The CDU politician, then 55 years old, increasingly had to get the impression that Kohl didn't want to encourage him but wanted to keep him away, as Konrad Adenauer had done with Ludwig Erhard at one point.

The chancellor considered himself indispensable.

After the Union's electoral defeat in 1998, things went downhill for both of them.

Kohl got into the donation affair.

Schäuble, half enlightener, half accomplice, quickly lost the newly won CDU presidency to Angela Merkel.

With a fatalism that still amazes, he complied.

Just as Friedrich Merz later had to submit, whom Merkel ousted from the parliamentary group chair.

Merz left politics, Schäuble remained in parliament.

His loyalty to the party leader was not feigned, but part of his concept of success and failure in democracy.

Of course, Schäuble was mostly happy to hear that he was named for everything, including Governing Mayor of Berlin, Federal President, Merkel's successor, head of the EU Commission, and Federal President again.

None of this came true.

Minister of the Interior, Minister of Finance, President of the Bundestag

As Interior Minister in Merkel's first cabinet, Schäuble initiated the Islam Conference after 2005 and tried to get serious about the integration of immigrants.

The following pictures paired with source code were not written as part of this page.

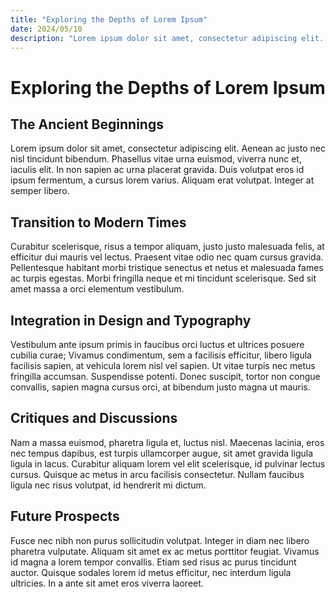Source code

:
 ```yaml
---
title: "Exploring the Depths of Lorem Ipsum"
date: 2024/05/10
description: "Lorem ipsum dolor sit amet, consectetur adipiscing elit. Aenean ac justo nec nisl tincidunt bibendum. Phasellus vitae urna euismod, viverra nunc et, iaculis elit. In non sapien ac urna placerat gravida. Duis volutpat eros id ipsum fermentum, a cursus lorem varius. Aliquam erat volutpat. Integer at semper libero."
---
```

# Exploring the Depths of Lorem Ipsum

## The Ancient Beginnings

Lorem ipsum dolor sit amet, consectetur adipiscing elit. Aenean ac justo nec nisl tincidunt bibendum. Phasellus vitae urna euismod, viverra nunc et, iaculis elit. In non sapien ac urna placerat gravida. Duis volutpat eros id ipsum fermentum, a cursus lorem varius. Aliquam erat volutpat. Integer at semper libero.

## Transition to Modern Times

Curabitur scelerisque, risus a tempor aliquam, justo justo malesuada felis, at efficitur dui mauris vel lectus. Praesent vitae odio nec quam cursus gravida. Pellentesque habitant morbi tristique senectus et netus et malesuada fames ac turpis egestas. Morbi fringilla neque et mi tincidunt scelerisque. Sed sit amet massa a orci elementum vestibulum.

## Integration in Design and Typography

Vestibulum ante ipsum primis in faucibus orci luctus et ultrices posuere cubilia curae; Vivamus condimentum, sem a facilisis efficitur, libero ligula facilisis sapien, at vehicula lorem nisl vel sapien. Ut vitae turpis nec metus fringilla accumsan. Suspendisse potenti. Donec suscipit, tortor non congue convallis, sapien magna cursus orci, at bibendum justo magna ut mauris.

## Critiques and Discussions

Nam a massa euismod, pharetra ligula et, luctus nisl. Maecenas lacinia, eros nec tempus dapibus, est turpis ullamcorper augue, sit amet gravida ligula ligula in lacus. Curabitur aliquam lorem vel elit scelerisque, id pulvinar lectus cursus. Quisque ac metus in arcu facilisis consectetur. Nullam faucibus ligula nec risus volutpat, id hendrerit mi dictum.

## Future Prospects

Fusce nec nibh non purus sollicitudin volutpat. Integer in diam nec libero pharetra vulputate. Aliquam sit amet ex ac metus porttitor feugiat. Vivamus id magna a lorem tempor convallis. Etiam sed risus ac purus tincidunt auctor. Quisque sodales lorem id metus efficitur, nec interdum ligula ultricies. In a ante sit amet eros viverra laoreet.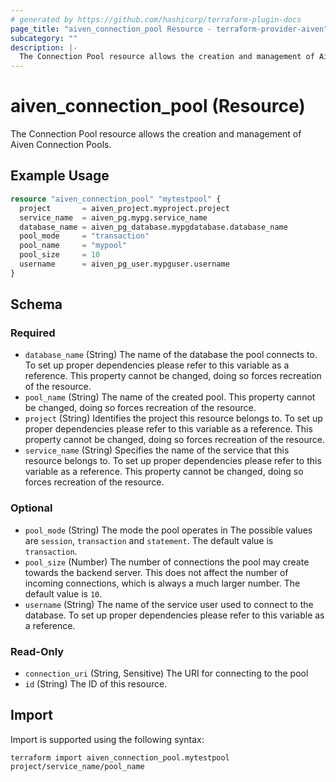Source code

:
 ```yaml
---
# generated by https://github.com/hashicorp/terraform-plugin-docs
page_title: "aiven_connection_pool Resource - terraform-provider-aiven"
subcategory: ""
description: |-
  The Connection Pool resource allows the creation and management of Aiven Connection Pools.
---
```


# aiven_connection_pool (Resource)

The Connection Pool resource allows the creation and management of Aiven Connection Pools.

## Example Usage

```terraform
resource "aiven_connection_pool" "mytestpool" {
  project       = aiven_project.myproject.project
  service_name  = aiven_pg.mypg.service_name
  database_name = aiven_pg_database.mypgdatabase.database_name
  pool_mode     = "transaction"
  pool_name     = "mypool"
  pool_size     = 10
  username      = aiven_pg_user.mypguser.username
}
```

<!-- schema generated by tfplugindocs -->
## Schema

### Required

- `database_name` (String) The name of the database the pool connects to. To set up proper dependencies please refer to this variable as a reference. This property cannot be changed, doing so forces recreation of the resource.
- `pool_name` (String) The name of the created pool. This property cannot be changed, doing so forces recreation of the resource.
- `project` (String) Identifies the project this resource belongs to. To set up proper dependencies please refer to this variable as a reference. This property cannot be changed, doing so forces recreation of the resource.
- `service_name` (String) Specifies the name of the service that this resource belongs to. To set up proper dependencies please refer to this variable as a reference. This property cannot be changed, doing so forces recreation of the resource.

### Optional

- `pool_mode` (String) The mode the pool operates in The possible values are `session`, `transaction` and `statement`. The default value is `transaction`.
- `pool_size` (Number) The number of connections the pool may create towards the backend server. This does not affect the number of incoming connections, which is always a much larger number. The default value is `10`.
- `username` (String) The name of the service user used to connect to the database. To set up proper dependencies please refer to this variable as a reference.

### Read-Only

- `connection_uri` (String, Sensitive) The URI for connecting to the pool
- `id` (String) The ID of this resource.

## Import

Import is supported using the following syntax:

```shell
terraform import aiven_connection_pool.mytestpool project/service_name/pool_name
```
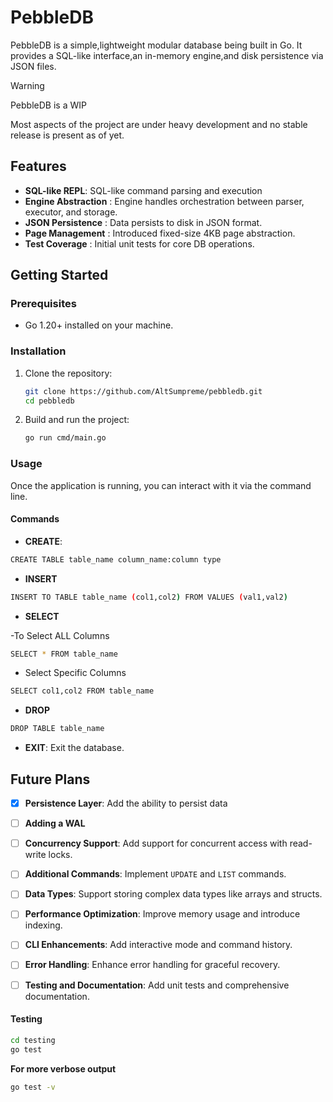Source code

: # PebbleDB

PebbleDB is a simple,lightweight modular database being built in Go. It provides a SQL-like interface,an in-memory engine,and disk persistence via JSON files.


> [!WARNING]
> 
> PebbleDB is a WIP
> 
> Most aspects of the project are under heavy development
> and no stable release is present as of yet.
> 

## Features

- **SQL-like REPL**: SQL-like command parsing and execution
- **Engine Abstraction** :  Engine handles orchestration between parser, executor, and storage.
- **JSON Persistence** : Data persists to disk in JSON format.
- **Page Management** : Introduced fixed-size 4KB page abstraction.
- **Test Coverage** : Initial unit tests for core DB operations.



## Getting Started

### Prerequisites

- Go 1.20+ installed on your machine.

### Installation

1. Clone the repository:

    ```bash
    git clone https://github.com/AltSumpreme/pebbledb.git
    cd pebbledb
    ```

2. Build and run the project:

    ```bash
    go run cmd/main.go
    ```

### Usage

Once the application is running, you can interact with it via the command line.

#### Commands

- **CREATE**: 
```bash
CREATE TABLE table_name column_name:column type
```
- **INSERT**
```bash
INSERT TO TABLE table_name (col1,col2) FROM VALUES (val1,val2)
```
- **SELECT**


-To Select ALL Columns
```bash
SELECT * FROM table_name
```

- Select Specific Columns

```bash
SELECT col1,col2 FROM table_name
```

- **DROP**
```bash
DROP TABLE table_name
```
- **EXIT**: Exit the database.


## Future Plans

- [x] **Persistence Layer**: Add the ability to persist data
- [ ] **Adding a WAL**
- [ ] **Concurrency Support**: Add support for concurrent access with read-write locks.
- [ ] **Additional Commands**: Implement `UPDATE` and `LIST` commands.
- [ ] **Data Types**: Support storing complex data types like arrays and structs.
- [ ] **Performance Optimization**: Improve memory usage and introduce indexing.
- [ ] **CLI Enhancements**: Add interactive mode and command history.
- [ ] **Error Handling**: Enhance error handling for graceful recovery.
- [ ] **Testing and Documentation**: Add unit tests and comprehensive documentation.


#### Testing
```bash
cd testing
go test

```

**For more verbose output**
```bash
go test -v
```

As Minister of Finance, alongside the Chancellor, he shaped and determined European politics in the financial and debt crisis, sometimes stubborn and feared (“isch over”), sometimes flexible and winning.

In the previous legislative period, Schäuble had to hand over his office to Olaf Scholz, who knew how to use it as a stepping stone to the chancellor's office.

As President of the Bundestag, Schäuble then assumed the highest public office of his career.

He was there when right-wing extremists in parliament agitated against what Schäuble tenaciously defends, namely an economically strong Germany that, knowing its history and out of democratic conviction, wants to be an anchor of trust and reliability in the heart of Europe.

A sought-after advisor for Merkel

Behind the scenes, the CDU politician was an adviser to the chancellor for a long time, who in turn remained loyal to him even in periods of weakness.

If Schäuble felt that she was asking too much of the CDU (or himself) politically, it was high time for her to exercise caution.

He didn't want to lead the party or the chancellor's office, but Schäuble's influence was huge for a long time.

He relied on Friedrich Merz early on, and most recently narrowly prevented Markus Söder's candidacy for chancellor from the CSU.

Half oracle, half activist, he failed in many ways.

Anyone who has heard Schäuble speak in recent years has felt something of all this, with cautious confidence, skeptical, sometimes mockingly thinking about his fellow politicians and neighbors in Europe, approachable despite all the distance, the offices, age and personal life situation brought themselves.

Apart from Winston Churchill, there are probably only a few European politicians who have read more books than Schäuble.

Sometimes he seems bored at events, only to suddenly intervene in the lively debate like a hunting crocodile.

He sometimes lets it be felt that he has often answered almost every possible party or state political question.

Wolfgang Schäuble helped shape the fortunes of the country for more than five decades and helped the Germans to their happier years.

This Sunday he celebrates his 80th birthday in Offenburg.